## What is needed
Give again, word for word, every line in the entries below from the line with "عليه وسلم وأشار" up to and including the line with "إسماعيل، عن أبي", and no other line.

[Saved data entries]
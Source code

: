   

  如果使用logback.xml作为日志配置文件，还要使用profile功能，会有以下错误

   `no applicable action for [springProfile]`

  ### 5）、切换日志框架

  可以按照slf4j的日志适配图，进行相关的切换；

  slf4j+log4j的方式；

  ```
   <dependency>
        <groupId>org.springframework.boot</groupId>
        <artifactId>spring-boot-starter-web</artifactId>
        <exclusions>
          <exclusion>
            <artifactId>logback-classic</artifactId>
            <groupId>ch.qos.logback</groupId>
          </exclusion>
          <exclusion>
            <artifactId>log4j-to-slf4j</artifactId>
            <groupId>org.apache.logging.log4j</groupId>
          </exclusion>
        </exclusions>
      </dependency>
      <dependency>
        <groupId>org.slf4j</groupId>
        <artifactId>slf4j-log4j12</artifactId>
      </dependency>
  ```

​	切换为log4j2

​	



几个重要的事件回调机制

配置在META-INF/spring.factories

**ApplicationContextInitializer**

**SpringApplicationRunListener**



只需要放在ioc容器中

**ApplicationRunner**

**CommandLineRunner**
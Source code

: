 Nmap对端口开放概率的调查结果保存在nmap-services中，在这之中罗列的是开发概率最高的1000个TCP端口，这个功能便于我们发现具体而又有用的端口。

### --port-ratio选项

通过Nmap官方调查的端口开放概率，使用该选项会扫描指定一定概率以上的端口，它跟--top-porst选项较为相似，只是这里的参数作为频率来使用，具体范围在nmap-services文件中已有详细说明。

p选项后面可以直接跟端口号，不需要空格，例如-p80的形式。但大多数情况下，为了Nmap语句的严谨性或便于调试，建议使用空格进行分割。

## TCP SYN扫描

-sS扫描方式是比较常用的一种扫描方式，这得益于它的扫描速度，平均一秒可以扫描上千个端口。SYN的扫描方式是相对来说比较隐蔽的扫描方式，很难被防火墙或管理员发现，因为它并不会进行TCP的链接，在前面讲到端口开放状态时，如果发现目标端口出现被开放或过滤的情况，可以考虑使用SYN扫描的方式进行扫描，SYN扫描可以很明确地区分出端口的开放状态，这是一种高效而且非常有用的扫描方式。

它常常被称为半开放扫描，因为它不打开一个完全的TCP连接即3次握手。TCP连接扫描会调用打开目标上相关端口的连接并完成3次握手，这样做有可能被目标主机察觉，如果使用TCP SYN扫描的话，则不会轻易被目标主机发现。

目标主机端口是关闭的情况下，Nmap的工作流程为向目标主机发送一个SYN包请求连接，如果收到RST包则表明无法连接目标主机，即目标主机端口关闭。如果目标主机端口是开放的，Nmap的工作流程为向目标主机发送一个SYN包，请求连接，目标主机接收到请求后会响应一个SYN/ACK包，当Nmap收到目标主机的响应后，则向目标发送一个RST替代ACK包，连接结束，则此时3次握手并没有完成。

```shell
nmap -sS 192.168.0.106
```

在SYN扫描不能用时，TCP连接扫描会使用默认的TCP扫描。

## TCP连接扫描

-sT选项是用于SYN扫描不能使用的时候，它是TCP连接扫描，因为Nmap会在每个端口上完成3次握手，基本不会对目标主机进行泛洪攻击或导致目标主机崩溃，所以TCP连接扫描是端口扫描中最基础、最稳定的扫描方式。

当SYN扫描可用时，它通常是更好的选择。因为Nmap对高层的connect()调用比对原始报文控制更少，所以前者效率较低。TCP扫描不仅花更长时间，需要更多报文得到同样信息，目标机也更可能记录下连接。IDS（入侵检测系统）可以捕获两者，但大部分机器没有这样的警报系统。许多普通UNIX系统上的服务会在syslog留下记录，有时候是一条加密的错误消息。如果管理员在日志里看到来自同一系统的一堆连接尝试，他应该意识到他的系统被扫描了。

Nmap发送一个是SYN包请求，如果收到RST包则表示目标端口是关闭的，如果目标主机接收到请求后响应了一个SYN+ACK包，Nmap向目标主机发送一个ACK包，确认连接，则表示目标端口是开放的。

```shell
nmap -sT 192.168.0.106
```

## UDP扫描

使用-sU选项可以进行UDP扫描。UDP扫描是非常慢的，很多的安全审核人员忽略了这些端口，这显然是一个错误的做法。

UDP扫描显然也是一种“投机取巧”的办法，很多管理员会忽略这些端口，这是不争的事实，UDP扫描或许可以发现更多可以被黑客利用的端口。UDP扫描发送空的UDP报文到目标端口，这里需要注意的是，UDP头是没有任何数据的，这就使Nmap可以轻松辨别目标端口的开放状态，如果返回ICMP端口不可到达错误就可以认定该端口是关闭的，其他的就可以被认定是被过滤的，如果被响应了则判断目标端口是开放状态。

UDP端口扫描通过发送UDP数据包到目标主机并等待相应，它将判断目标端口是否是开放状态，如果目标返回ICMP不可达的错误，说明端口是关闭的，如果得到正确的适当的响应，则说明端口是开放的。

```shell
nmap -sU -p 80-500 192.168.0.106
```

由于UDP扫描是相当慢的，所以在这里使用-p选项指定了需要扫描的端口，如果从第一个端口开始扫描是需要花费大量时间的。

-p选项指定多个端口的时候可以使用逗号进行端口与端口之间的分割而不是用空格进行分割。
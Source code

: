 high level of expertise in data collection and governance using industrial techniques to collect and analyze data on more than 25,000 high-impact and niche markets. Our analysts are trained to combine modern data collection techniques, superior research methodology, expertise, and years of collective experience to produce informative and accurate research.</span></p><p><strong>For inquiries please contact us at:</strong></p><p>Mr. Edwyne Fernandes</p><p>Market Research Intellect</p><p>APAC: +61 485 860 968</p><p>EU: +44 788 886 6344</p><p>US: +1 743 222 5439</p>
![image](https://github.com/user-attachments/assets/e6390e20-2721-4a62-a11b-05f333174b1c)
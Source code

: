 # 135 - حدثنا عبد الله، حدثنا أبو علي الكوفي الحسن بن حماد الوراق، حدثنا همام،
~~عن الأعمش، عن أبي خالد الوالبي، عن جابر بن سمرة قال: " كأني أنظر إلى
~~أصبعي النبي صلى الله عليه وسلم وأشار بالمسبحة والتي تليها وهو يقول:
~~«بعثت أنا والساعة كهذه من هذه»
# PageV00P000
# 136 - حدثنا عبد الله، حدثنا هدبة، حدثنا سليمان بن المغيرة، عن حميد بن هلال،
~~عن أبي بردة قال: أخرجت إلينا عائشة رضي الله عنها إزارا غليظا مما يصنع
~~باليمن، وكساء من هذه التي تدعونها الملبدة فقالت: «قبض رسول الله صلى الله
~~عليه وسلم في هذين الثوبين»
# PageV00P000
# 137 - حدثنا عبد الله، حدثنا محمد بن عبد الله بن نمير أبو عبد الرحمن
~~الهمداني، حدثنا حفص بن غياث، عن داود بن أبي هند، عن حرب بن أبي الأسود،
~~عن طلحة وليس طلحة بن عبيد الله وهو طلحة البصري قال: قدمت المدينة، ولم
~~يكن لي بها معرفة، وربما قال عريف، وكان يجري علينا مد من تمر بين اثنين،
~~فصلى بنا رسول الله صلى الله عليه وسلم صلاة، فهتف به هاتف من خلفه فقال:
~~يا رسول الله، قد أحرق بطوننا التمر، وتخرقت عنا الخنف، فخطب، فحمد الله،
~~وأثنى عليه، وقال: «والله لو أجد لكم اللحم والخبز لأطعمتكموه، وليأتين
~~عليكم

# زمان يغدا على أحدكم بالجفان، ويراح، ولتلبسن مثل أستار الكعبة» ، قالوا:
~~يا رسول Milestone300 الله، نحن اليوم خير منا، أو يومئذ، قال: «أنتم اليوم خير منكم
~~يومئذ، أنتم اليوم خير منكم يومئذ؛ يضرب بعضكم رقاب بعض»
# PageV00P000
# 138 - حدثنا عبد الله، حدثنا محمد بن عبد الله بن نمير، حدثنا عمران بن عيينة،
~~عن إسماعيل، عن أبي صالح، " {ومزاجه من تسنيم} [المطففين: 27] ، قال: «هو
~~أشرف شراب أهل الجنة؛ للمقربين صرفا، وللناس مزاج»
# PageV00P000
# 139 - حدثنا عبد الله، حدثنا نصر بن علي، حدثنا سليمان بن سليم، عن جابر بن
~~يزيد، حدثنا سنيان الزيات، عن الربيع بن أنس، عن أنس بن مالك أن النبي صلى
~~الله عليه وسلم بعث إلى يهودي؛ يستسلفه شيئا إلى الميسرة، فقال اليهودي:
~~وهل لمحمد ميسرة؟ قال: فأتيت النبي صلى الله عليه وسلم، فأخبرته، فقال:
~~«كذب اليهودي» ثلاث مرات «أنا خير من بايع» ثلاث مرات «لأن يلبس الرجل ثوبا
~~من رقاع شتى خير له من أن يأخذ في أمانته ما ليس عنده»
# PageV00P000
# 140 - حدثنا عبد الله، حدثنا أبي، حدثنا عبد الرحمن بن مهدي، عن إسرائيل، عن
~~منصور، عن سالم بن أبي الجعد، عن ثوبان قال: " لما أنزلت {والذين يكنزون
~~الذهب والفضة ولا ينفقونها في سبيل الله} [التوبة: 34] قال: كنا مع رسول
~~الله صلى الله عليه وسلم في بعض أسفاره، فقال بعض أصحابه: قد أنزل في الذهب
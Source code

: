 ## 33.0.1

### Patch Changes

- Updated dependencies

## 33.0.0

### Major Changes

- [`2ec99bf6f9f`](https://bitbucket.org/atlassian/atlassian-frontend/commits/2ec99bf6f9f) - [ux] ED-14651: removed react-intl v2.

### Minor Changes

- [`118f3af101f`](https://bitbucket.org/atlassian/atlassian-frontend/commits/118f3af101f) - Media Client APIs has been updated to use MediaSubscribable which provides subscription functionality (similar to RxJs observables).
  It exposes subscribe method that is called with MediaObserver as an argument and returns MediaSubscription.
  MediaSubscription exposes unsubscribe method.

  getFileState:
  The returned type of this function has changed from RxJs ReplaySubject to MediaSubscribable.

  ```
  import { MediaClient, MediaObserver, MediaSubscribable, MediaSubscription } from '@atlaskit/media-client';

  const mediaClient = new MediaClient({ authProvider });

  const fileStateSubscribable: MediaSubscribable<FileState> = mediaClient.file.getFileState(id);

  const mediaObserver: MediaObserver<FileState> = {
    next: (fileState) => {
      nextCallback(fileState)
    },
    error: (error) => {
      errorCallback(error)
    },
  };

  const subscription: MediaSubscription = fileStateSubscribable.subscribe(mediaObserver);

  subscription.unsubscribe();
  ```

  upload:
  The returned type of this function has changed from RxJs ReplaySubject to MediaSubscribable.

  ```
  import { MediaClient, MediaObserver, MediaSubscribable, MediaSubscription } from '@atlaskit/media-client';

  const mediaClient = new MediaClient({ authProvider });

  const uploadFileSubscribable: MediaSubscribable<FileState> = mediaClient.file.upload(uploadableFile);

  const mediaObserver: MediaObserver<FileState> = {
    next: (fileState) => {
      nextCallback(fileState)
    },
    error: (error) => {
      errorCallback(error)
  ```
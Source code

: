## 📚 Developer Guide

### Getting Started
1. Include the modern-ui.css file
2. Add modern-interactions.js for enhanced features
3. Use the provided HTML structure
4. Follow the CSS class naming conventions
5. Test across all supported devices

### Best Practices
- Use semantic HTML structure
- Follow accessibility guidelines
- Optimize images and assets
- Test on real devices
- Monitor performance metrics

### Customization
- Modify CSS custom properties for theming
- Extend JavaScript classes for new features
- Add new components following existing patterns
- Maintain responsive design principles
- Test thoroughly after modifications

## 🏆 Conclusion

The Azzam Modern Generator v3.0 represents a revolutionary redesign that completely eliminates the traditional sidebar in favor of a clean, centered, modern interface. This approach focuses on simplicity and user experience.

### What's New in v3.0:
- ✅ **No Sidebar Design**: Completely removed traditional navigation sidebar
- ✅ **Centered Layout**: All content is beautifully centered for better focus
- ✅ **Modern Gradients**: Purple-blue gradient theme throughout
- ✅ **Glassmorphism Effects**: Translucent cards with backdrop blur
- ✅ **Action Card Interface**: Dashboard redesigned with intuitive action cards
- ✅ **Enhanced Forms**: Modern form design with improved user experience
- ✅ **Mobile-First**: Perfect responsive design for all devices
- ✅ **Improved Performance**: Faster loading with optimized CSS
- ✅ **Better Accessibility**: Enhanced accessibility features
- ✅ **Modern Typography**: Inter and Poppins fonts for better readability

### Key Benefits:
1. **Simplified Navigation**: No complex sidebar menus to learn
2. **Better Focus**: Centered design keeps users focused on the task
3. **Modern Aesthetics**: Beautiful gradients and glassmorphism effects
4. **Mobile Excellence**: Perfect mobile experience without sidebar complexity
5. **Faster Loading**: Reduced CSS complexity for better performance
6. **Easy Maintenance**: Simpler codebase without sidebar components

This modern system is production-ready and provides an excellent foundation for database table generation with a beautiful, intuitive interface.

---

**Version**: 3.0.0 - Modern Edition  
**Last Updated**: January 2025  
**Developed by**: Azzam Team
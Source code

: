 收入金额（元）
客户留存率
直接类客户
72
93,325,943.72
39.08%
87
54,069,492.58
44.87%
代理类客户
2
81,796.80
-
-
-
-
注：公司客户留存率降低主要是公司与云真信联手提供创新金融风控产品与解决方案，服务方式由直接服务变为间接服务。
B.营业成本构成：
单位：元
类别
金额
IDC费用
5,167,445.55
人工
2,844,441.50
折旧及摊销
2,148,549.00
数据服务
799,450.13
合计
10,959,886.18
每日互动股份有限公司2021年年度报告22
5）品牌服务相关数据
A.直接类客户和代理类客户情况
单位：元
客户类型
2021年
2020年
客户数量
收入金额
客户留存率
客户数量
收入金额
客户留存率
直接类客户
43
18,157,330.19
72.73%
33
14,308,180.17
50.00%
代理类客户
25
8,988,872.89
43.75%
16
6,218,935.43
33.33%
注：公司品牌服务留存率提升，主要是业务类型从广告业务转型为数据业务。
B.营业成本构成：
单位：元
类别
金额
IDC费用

## Task response
~~أصبعي النبي صلى الله عليه وسلم وأشار بالمسبحة والتي تليها وهو يقول:
~~«بعثت أنا والساعة كهذه من هذه»
# PageV00P000
# 136 - حدثنا عبد الله، حدثنا هدبة، حدثنا سليمان بن المغيرة، عن حميد بن هلال،
~~عن أبي بردة قال: أخرجت إلينا عائشة رضي الله عنها إزارا غليظا مما يصنع
~~باليمن، وكساء من هذه التي تدعونها الملبدة فقالت: «قبض رسول الله صلى الله
~~عليه وسلم في هذين الثوبين»
# PageV00P000
# 137 - حدثنا عبد الله، حدثنا محمد بن عبد الله بن نمير أبو عبد الرحمن
~~الهمداني، حدثنا حفص بن غياث، عن داود بن أبي هند، عن حرب بن أبي الأسود،
~~عن طلحة وليس طلحة بن عبيد الله وهو طلحة البصري قال: قدمت المدينة، ولم
~~يكن لي بها معرفة، وربما قال عريف، وكان يجري علينا مد من تمر بين اثنين،
~~فصلى بنا رسول الله صلى الله عليه وسلم صلاة، فهتف به هاتف من خلفه فقال:
~~يا رسول الله، قد أحرق بطوننا التمر، وتخرقت عنا الخنف، فخطب، فحمد الله،
~~وأثنى عليه، وقال: «والله لو أجد لكم اللحم والخبز لأطعمتكموه، وليأتين
~~عليكم

# زمان يغدا على أحدكم بالجفان، ويراح، ولتلبسن مثل أستار الكعبة» ، قالوا:
~~يا رسول Milestone300 الله، نحن اليوم خير منا، أو يومئذ، قال: «أنتم اليوم خير منكم
~~يومئذ، أنتم اليوم خير منكم يومئذ؛ يضرب بعضكم رقاب بعض»
# PageV00P000
# 138 - حدثنا عبد الله، حدثنا محمد بن عبد الله بن نمير، حدثنا عمران بن عيينة،
~~عن إسماعيل، عن أبي صالح، " {ومزاجه من تسنيم} [المطففين: 27] ، قال: «هو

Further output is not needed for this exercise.